[Stored data entries]
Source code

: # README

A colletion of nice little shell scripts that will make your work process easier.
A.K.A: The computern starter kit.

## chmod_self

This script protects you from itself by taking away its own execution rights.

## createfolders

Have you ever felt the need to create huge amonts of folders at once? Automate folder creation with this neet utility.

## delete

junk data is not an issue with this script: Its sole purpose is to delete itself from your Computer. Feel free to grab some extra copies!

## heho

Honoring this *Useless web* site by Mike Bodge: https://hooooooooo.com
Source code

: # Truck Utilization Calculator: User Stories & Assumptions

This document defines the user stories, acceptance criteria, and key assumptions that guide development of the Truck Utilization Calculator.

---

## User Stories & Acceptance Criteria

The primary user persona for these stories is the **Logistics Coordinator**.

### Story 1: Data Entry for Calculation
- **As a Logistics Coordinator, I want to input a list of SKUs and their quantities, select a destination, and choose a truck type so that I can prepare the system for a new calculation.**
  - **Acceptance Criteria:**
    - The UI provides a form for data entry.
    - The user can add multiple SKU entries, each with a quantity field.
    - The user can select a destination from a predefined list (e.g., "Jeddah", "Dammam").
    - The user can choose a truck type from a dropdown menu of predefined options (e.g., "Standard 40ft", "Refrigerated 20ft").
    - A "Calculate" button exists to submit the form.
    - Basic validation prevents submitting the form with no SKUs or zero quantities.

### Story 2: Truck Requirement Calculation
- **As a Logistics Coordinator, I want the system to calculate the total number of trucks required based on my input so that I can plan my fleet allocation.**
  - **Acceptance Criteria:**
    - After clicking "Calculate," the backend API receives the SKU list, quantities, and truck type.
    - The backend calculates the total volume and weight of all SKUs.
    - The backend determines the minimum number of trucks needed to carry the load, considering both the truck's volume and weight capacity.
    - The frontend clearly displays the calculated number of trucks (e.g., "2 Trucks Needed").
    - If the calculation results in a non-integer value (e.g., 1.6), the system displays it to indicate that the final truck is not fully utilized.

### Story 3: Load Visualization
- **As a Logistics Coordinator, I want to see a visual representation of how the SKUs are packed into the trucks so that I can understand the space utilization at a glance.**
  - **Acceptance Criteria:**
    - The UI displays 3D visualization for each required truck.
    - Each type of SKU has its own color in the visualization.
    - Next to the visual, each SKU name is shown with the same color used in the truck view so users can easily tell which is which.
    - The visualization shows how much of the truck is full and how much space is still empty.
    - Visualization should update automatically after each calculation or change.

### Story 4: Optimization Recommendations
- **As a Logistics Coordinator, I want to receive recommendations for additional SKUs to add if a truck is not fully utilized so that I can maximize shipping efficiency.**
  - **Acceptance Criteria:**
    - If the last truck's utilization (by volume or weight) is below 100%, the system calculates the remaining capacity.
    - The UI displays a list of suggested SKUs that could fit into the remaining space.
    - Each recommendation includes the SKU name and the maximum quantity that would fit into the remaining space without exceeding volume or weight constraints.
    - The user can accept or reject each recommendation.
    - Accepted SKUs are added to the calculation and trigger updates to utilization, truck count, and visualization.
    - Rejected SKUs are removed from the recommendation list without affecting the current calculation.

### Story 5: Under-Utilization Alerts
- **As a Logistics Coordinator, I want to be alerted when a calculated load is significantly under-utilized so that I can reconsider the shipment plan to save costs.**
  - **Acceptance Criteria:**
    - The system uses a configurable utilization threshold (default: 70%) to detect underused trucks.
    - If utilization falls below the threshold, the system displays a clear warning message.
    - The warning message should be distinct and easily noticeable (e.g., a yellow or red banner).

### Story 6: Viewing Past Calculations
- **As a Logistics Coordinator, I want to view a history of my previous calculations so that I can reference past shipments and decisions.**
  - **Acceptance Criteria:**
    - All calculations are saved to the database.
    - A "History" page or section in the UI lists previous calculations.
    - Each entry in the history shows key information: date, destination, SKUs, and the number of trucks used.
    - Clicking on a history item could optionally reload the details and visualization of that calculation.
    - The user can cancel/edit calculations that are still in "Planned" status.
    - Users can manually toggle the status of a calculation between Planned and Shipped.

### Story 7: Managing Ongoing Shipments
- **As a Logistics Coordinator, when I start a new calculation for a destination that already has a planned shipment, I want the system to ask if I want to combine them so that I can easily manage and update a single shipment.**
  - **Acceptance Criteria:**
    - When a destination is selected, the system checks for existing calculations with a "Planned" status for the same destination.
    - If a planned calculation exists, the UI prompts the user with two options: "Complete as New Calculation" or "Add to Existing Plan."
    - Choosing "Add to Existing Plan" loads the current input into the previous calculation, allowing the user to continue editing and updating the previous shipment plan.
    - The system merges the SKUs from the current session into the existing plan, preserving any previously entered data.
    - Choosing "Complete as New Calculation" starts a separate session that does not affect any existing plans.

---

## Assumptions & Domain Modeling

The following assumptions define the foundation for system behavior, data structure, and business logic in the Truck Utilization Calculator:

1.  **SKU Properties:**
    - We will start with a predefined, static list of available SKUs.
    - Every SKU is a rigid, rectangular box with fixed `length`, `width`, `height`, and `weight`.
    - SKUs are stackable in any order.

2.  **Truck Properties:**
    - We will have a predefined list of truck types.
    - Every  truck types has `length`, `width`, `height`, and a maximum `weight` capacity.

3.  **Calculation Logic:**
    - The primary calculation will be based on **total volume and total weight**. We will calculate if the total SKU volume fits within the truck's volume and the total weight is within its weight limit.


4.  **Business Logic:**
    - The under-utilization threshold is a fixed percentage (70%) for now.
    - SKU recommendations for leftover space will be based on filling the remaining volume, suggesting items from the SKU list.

WORK INSTRUCTIONS:
Every entry, from first to last, should be written out exactly.

WRITTEN RESPONSE:
Source code

: # README

A colletion of nice little shell scripts that will make your work process easier.
A.K.A: The computern starter kit.

## chmod_self

This script protects you from itself by taking away its own execution rights.

## createfolders

Have you ever felt the need to create huge amonts of folders at once? Automate folder creation with this neet utility.

## delete

junk data is not an issue with this script: Its sole purpose is to delete itself from your Computer. Feel free to grab some extra copies!

## heho

Honoring this *Useless web* site by Mike Bodge: https://hooooooooo.com
Source code

: # Truck Utilization Calculator: User Stories & Assumptions

This document defines the user stories, acceptance criteria, and key assumptions that guide development of the Truck Utilization Calculator.

---

## User Stories & Acceptance Criteria

The primary user persona for these stories is the **Logistics Coordinator**.

### Story 1: Data Entry for Calculation
- **As a Logistics Coordinator, I want to input a list of SKUs and their quantities, select a destination, and choose a truck type so that I can prepare the system for a new calculation.**
  - **Acceptance Criteria:**
    - The UI provides a form for data entry.
    - The user can add multiple SKU entries, each with a quantity field.
    - The user can select a destination from a predefined list (e.g., "Jeddah", "Dammam").
    - The user can choose a truck type from a dropdown menu of predefined options (e.g., "Standard 40ft", "Refrigerated 20ft").
    - A "Calculate" button exists to submit the form.
    - Basic validation prevents submitting the form with no SKUs or zero quantities.

### Story 2: Truck Requirement Calculation
- **As a Logistics Coordinator, I want the system to calculate the total number of trucks required based on my input so that I can plan my fleet allocation.**
  - **Acceptance Criteria:**
    - After clicking "Calculate," the backend API receives the SKU list, quantities, and truck type.
    - The backend calculates the total volume and weight of all SKUs.
    - The backend determines the minimum number of trucks needed to carry the load, considering both the truck's volume and weight capacity.
    - The frontend clearly displays the calculated number of trucks (e.g., "2 Trucks Needed").
    - If the calculation results in a non-integer value (e.g., 1.6), the system displays it to indicate that the final truck is not fully utilized.

### Story 3: Load Visualization
- **As a Logistics Coordinator, I want to see a visual representation of how the SKUs are packed into the trucks so that I can understand the space utilization at a glance.**
  - **Acceptance Criteria:**
    - The UI displays 3D visualization for each required truck.
    - Each type of SKU has its own color in the visualization.
    - Next to the visual, each SKU name is shown with the same color used in the truck view so users can easily tell which is which.
    - The visualization shows how much of the truck is full and how much space is still empty.
    - Visualization should update automatically after each calculation or change.

### Story 4: Optimization Recommendations
- **As a Logistics Coordinator, I want to receive recommendations for additional SKUs to add if a truck is not fully utilized so that I can maximize shipping efficiency.**
  - **Acceptance Criteria:**
    - If the last truck's utilization (by volume or weight) is below 100%, the system calculates the remaining capacity.
    - The UI displays a list of suggested SKUs that could fit into the remaining space.
    - Each recommendation includes the SKU name and the maximum quantity that would fit into the remaining space without exceeding volume or weight constraints.
    - The user can accept or reject each recommendation.
    - Accepted SKUs are added to the calculation and trigger updates to utilization, truck count, and visualization.
    - Rejected SKUs are removed from the recommendation list without affecting the current calculation.

### Story 5: Under-Utilization Alerts
- **As a Logistics Coordinator, I want to be alerted when a calculated load is significantly under-utilized so that I can reconsider the shipment plan to save costs.**
  - **Acceptance Criteria:**
    - The system uses a configurable utilization threshold (default: 70%) to detect underused trucks.
    - If utilization falls below the threshold, the system displays a clear warning message.
    - The warning message should be distinct and easily noticeable (e.g., a yellow or red banner).

### Story 6: Viewing Past Calculations
- **As a Logistics Coordinator, I want to view a history of my previous calculations so that I can reference past shipments and decisions.**
  - **Acceptance Criteria:**
    - All calculations are saved to the database.
    - A "History" page or section in the UI lists previous calculations.
    - Each entry in the history shows key information: date, destination, SKUs, and the number of trucks used.
    - Clicking on a history item could optionally reload the details and visualization of that calculation.
    - The user can cancel/edit calculations that are still in "Planned" status.
    - Users can manually toggle the status of a calculation between Planned and Shipped.

### Story 7: Managing Ongoing Shipments
- **As a Logistics Coordinator, when I start a new calculation for a destination that already has a planned shipment, I want the system to ask if I want to combine them so that I can easily manage and update a single shipment.**
  - **Acceptance Criteria:**
    - When a destination is selected, the system checks for existing calculations with a "Planned" status for the same destination.
    - If a planned calculation exists, the UI prompts the user with two options: "Complete as New Calculation" or "Add to Existing Plan."
    - Choosing "Add to Existing Plan" loads the current input into the previous calculation, allowing the user to continue editing and updating the previous shipment plan.
    - The system merges the SKUs from the current session into the existing plan, preserving any previously entered data.
    - Choosing "Complete as New Calculation" starts a separate session that does not affect any existing plans.

---

## Assumptions & Domain Modeling

The following assumptions define the foundation for system behavior, data structure, and business logic in the Truck Utilization Calculator:

1.  **SKU Properties:**
    - We will start with a predefined, static list of available SKUs.
    - Every SKU is a rigid, rectangular box with fixed `length`, `width`, `height`, and `weight`.
    - SKUs are stackable in any order.

2.  **Truck Properties:**
    - We will have a predefined list of truck types.
    - Every  truck types has `length`, `width`, `height`, and a maximum `weight` capacity.

3.  **Calculation Logic:**
    - The primary calculation will be based on **total volume and total weight**. We will calculate if the total SKU volume fits within the truck's volume and the total weight is within its weight limit.


4.  **Business Logic:**
    - The under-utilization threshold is a fixed percentage (70%) for now.
    - SKU recommendations for leftover space will be based on filling the remaining volume, suggesting items from the SKU list.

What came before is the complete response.